- **EXERCISE REQUIREMENTS**: Among the records that follow, how many lines contain the word "Marketing"? Give the number and no other words.

- **EXTRACTED ENTRIES**:

□ □ □ □ □

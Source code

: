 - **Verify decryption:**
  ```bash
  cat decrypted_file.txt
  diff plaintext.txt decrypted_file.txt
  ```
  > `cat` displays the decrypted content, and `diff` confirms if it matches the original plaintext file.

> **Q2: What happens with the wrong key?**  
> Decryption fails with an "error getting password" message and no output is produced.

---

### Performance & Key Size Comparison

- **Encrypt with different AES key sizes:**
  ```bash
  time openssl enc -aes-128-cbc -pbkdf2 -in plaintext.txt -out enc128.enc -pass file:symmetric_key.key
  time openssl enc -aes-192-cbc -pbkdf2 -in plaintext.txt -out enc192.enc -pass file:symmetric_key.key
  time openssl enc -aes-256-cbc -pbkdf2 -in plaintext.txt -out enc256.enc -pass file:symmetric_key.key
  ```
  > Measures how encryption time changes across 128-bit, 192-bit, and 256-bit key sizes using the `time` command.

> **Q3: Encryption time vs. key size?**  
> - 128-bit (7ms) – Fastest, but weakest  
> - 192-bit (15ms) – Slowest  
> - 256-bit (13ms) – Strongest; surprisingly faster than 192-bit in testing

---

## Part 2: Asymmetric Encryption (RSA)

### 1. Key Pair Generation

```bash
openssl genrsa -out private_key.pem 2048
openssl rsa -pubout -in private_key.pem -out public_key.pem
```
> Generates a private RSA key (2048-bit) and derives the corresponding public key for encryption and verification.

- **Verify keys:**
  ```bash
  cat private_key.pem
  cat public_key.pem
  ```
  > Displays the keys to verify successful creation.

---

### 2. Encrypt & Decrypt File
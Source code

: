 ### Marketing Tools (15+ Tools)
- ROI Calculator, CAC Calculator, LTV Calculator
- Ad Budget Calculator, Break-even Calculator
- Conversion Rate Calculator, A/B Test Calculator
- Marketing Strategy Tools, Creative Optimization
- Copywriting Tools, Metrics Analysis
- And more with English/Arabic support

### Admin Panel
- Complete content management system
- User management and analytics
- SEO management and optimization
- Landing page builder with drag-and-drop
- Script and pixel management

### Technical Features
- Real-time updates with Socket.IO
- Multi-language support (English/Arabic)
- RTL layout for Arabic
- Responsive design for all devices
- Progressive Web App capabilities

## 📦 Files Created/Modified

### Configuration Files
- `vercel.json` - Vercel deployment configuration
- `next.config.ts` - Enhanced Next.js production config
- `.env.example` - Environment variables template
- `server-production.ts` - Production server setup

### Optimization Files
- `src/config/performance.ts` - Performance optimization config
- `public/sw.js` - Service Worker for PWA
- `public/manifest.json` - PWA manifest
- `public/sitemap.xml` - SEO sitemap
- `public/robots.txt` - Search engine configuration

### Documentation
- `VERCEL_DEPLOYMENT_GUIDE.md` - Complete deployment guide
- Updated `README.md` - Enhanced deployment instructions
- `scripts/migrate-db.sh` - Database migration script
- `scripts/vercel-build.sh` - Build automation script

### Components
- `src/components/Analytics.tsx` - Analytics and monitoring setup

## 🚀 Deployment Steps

□ □ □ □ □

- **EXERCISE OUTPUT**: 2